* WHAT THE EXERCISE ASKS
Every line below is to be set down again exactly; any image stays out.

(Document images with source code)
========================================
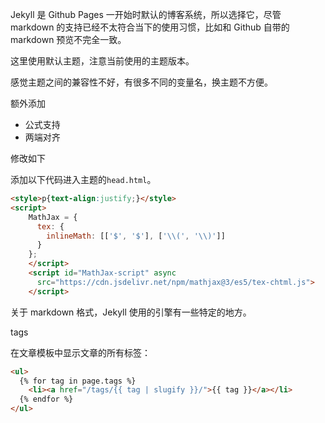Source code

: Jekyll 是 Github Pages 一开始时默认的博客系统，所以选择它，尽管 markdown 的支持已经不太符合当下的使用习惯，比如和 Github 自带的 markdown 预览不完全一致。


这里使用默认主题，注意当前使用的主题版本。

感觉主题之间的兼容性不好，有很多不同的变量名，换主题不方便。



额外添加
- 公式支持
- 两端对齐

修改如下

添加以下代码进入主题的`head.html`。

```html
<style>p{text-align:justify;}</style>
<script>
	MathJax = {
	  tex: {
		inlineMath: [['$', '$'], ['\\(', '\\)']]
	  }
	};
	</script>
	<script id="MathJax-script" async
	  src="https://cdn.jsdelivr.net/npm/mathjax@3/es5/tex-chtml.js">
	</script>
```



关于 markdown 格式，Jekyll 使用的引擎有一些特定的地方。


tags

在文章模板中显示文章的所有标签：
```html
<ul>
  {% for tag in page.tags %}
    <li><a href="/tags/{{ tag | slugify }}/">{{ tag }}</a></li>
  {% endfor %}
</ul>
```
========================================
* EXERCISE SOLUTION
Source code

: Jekyll 是 Github Pages 一开始时默认的博客系统，所以选择它，尽管 markdown 的支持已经不太符合当下的使用习惯，比如和 Github 自带的 markdown 预览不完全一致。


这里使用默认主题，注意当前使用的主题版本。

感觉主题之间的兼容性不好，有很多不同的变量名，换主题不方便。



额外添加
- 公式支持
- 两端对齐

修改如下

添加以下代码进入主题的`head.html`。

```html
<style>p{text-align:justify;}</style>
<script>
	MathJax = {
	  tex: {
		inlineMath: [['$', '$'], ['\\(', '\\)']]
	  }
	};
	</script>
	<script id="MathJax-script" async
	  src="https://cdn.jsdelivr.net/npm/mathjax@3/es5/tex-chtml.js">
	</script>
```



关于 markdown 格式，Jekyll 使用的引擎有一些特定的地方。


tags

在文章模板中显示文章的所有标签：
```html
<ul>
  {% for tag in page.tags %}
    <li><a href="/tags/{{ tag | slugify }}/">{{ tag }}</a></li>
  {% endfor %}
</ul>
```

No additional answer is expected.